Target Is Using AI to Fix Its Biggest In-Store Problem

"We're working to use AI to improve our demand forecasting, which helps reduce some of the volatility that can lead to some of those in-stock issues."

Target's Q1 2026 earnings call on May 20, 2026 confirmed what the company has been working toward quietly. AI is now part of its demand forecasting infrastructure, and the COO named it directly as a solution to one of the retailer's most visible problems.

Lisa Roath, Chief Operating Officer, was direct about where Target needs to improve. "Product findability and in-stock availability remain the biggest friction points for our guests, particularly in high-frequency categories like food and at critical times like evenings and weekends," she said on the call.

Her response to that challenge included three levers. AI, new supply chain facilities, and new leadership, with AI specifically cited for reducing the volatility in demand forecasting that leads to out-of-stock situations.

"We're working to use AI to improve our demand forecasting, which helps reduce some of the volatility that can lead to some of those in-stock issues," Roath said.

Why Demand Forecasting Is the Right Problem to Solve With AI

In-stock availability is not a simple replenishment problem. It is a forecasting problem. Retailers that stock out do so not because they lack the product in their network but because their systems failed to predict where and when demand would spike, and failed to route inventory accordingly.

AI-powered demand forecasting addresses that failure directly. McKinsey research shows AI-powered forecasting reduces forecast errors by 20 to 50% and product unavailability by up to 65% compared to traditional approaches.

For a retailer of Target's scale, more than 2,000 stores fulfilling over 95% of sales from physical locations, even a modest reduction in forecast error translates into materially better in-stock rates across millions of daily transactions.

Target's Q1 results showed that in-stock improvement is already underway. Roath confirmed that top item availability improved meaningfully year-on-year in Q1, with the fastest gains in the most frequently purchased categories including food, essentials, and beauty. Inventory turns improved by more than 10% versus the prior year.

The Infrastructure Behind the AI Investment

The AI demand forecasting investment is running alongside two major physical supply chain additions. A new food distribution center in Colorado specifically addresses fresh food availability, a category where forecasting accuracy directly determines freshness and waste.

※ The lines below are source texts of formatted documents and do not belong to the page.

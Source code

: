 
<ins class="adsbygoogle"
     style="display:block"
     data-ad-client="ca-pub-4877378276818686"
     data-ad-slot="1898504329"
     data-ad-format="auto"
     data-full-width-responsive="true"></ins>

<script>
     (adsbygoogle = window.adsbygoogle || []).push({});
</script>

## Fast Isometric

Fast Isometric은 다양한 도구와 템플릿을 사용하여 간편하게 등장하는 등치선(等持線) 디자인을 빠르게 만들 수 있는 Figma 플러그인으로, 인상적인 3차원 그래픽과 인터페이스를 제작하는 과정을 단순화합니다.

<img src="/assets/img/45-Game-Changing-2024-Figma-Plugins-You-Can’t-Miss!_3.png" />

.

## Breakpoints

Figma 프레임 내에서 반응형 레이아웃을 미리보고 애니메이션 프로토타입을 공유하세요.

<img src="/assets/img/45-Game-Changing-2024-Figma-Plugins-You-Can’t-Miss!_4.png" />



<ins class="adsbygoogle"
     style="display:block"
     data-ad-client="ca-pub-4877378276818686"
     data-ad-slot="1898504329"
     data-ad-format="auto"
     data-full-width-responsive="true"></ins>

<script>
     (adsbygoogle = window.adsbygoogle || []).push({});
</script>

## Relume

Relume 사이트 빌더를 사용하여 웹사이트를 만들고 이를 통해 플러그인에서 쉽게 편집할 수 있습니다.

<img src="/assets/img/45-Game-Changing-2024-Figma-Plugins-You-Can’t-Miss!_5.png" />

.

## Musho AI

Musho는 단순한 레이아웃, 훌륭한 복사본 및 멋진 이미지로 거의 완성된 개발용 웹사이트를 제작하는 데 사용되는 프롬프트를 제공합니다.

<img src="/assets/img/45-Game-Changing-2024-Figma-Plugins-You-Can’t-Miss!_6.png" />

A new receive center in Houston is expected to process approximately 25 million cartons annually, giving Target more upstream flexibility to hold seasonal and long-lead-time import inventory and distribute it closer to when guests need it.

Target hired Jeff England as Chief Global Supply Chain and Logistics Officer alongside the Q1 results, bringing supply chain leadership with a track record in inventory availability and transportation cost reduction to oversee the full integration of AI forecasting with physical network improvements.

Key Takeaways

  • Utilize AI to enhance demand forecasting and minimize stock availability issues.
  • Address product findability as a major customer friction point, especially during peak times.
  • Implement new supply chain facilities and leadership to support operational improvements.
  • Focus on high-frequency categories like food to ensure better in-stock conditions.